====== Material for the task

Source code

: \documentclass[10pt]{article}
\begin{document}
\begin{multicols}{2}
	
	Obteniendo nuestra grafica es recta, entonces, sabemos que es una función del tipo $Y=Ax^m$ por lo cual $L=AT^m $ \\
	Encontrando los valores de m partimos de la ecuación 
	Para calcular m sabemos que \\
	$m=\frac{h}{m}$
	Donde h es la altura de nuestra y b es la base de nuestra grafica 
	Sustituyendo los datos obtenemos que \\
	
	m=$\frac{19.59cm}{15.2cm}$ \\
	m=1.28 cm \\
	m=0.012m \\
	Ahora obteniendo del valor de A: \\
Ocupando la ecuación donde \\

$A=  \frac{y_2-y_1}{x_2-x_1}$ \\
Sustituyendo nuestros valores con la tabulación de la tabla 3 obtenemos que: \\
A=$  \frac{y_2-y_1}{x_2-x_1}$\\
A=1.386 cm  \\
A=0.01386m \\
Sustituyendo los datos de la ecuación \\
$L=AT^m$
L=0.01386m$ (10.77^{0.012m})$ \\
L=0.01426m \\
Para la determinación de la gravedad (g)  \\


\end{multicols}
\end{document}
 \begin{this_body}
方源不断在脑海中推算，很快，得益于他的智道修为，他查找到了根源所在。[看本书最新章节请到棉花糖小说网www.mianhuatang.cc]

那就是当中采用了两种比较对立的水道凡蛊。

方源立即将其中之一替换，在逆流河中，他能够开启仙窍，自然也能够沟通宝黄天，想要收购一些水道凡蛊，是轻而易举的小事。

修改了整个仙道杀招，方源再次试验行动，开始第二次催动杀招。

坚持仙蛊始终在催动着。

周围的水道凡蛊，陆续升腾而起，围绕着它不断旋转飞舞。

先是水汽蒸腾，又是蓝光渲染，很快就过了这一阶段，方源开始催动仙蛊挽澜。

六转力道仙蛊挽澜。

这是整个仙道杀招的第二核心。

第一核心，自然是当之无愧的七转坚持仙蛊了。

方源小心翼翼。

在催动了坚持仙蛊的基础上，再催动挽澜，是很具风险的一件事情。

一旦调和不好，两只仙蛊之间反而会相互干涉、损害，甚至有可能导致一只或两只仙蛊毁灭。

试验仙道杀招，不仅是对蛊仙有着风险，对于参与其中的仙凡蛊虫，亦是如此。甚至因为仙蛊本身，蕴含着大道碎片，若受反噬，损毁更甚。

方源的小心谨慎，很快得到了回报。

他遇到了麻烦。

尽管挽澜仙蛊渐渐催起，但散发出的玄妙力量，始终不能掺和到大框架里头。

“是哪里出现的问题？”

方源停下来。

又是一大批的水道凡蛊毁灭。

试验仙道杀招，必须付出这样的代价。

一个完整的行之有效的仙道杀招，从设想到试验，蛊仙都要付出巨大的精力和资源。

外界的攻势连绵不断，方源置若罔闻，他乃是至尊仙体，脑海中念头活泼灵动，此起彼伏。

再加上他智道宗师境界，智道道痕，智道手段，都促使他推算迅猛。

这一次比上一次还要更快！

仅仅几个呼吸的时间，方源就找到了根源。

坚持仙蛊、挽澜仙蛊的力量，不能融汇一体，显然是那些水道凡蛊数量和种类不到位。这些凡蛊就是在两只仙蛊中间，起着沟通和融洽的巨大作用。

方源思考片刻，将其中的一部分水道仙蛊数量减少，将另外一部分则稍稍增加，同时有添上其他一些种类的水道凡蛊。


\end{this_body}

============

Write out the entire listing above once more. Keep it exact.

## Output for this exercise
Source code

: \documentclass[10pt]{article}
\begin{document}
\begin{multicols}{2}
	
	Obteniendo nuestra grafica es recta, entonces, sabemos que es una función del tipo $Y=Ax^m$ por lo cual $L=AT^m $ \\
	Encontrando los valores de m partimos de la ecuación 
	Para calcular m sabemos que \\
	$m=\frac{h}{m}$
	Donde h es la altura de nuestra y b es la base de nuestra grafica 
	Sustituyendo los datos obtenemos que \\
	
	m=$\frac{19.59cm}{15.2cm}$ \\
	m=1.28 cm \\
	m=0.012m \\
	Ahora obteniendo del valor de A: \\
Ocupando la ecuación donde \\

$A=  \frac{y_2-y_1}{x_2-x_1}$ \\
Sustituyendo nuestros valores con la tabulación de la tabla 3 obtenemos que: \\
A=$  \frac{y_2-y_1}{x_2-x_1}$\\
A=1.386 cm  \\
A=0.01386m \\
Sustituyendo los datos de la ecuación \\
$L=AT^m$
L=0.01386m$ (10.77^{0.012m})$ \\
L=0.01426m \\
Para la determinación de la gravedad (g)  \\


\end{multicols}
\end{document}
 \begin{this_body}
方源不断在脑海中推算，很快，得益于他的智道修为，他查找到了根源所在。[看本书最新章节请到棉花糖小说网www.mianhuatang.cc]

那就是当中采用了两种比较对立的水道凡蛊。

方源立即将其中之一替换，在逆流河中，他能够开启仙窍，自然也能够沟通宝黄天，想要收购一些水道凡蛊，是轻而易举的小事。

修改了整个仙道杀招，方源再次试验行动，开始第二次催动杀招。

坚持仙蛊始终在催动着。

周围的水道凡蛊，陆续升腾而起，围绕着它不断旋转飞舞。

先是水汽蒸腾，又是蓝光渲染，很快就过了这一阶段，方源开始催动仙蛊挽澜。

六转力道仙蛊挽澜。

这是整个仙道杀招的第二核心。

第一核心，自然是当之无愧的七转坚持仙蛊了。

方源小心翼翼。

在催动了坚持仙蛊的基础上，再催动挽澜，是很具风险的一件事情。

一旦调和不好，两只仙蛊之间反而会相互干涉、损害，甚至有可能导致一只或两只仙蛊毁灭。

试验仙道杀招，不仅是对蛊仙有着风险，对于参与其中的仙凡蛊虫，亦是如此。甚至因为仙蛊本身，蕴含着大道碎片，若受反噬，损毁更甚。

方源的小心谨慎，很快得到了回报。

他遇到了麻烦。

尽管挽澜仙蛊渐渐催起，但散发出的玄妙力量，始终不能掺和到大框架里头。

“是哪里出现的问题？”

方源停下来。

又是一大批的水道凡蛊毁灭。

试验仙道杀招，必须付出这样的代价。

一个完整的行之有效的仙道杀招，从设想到试验，蛊仙都要付出巨大的精力和资源。

外界的攻势连绵不断，方源置若罔闻，他乃是至尊仙体，脑海中念头活泼灵动，此起彼伏。

再加上他智道宗师境界，智道道痕，智道手段，都促使他推算迅猛。

这一次比上一次还要更快！

仅仅几个呼吸的时间，方源就找到了根源。

坚持仙蛊、挽澜仙蛊的力量，不能融汇一体，显然是那些水道凡蛊数量和种类不到位。这些凡蛊就是在两只仙蛊中间，起着沟通和融洽的巨大作用。

方源思考片刻，将其中的一部分水道仙蛊数量减少，将另外一部分则稍稍增加，同时有添上其他一些种类的水道凡蛊。


\end{this_body}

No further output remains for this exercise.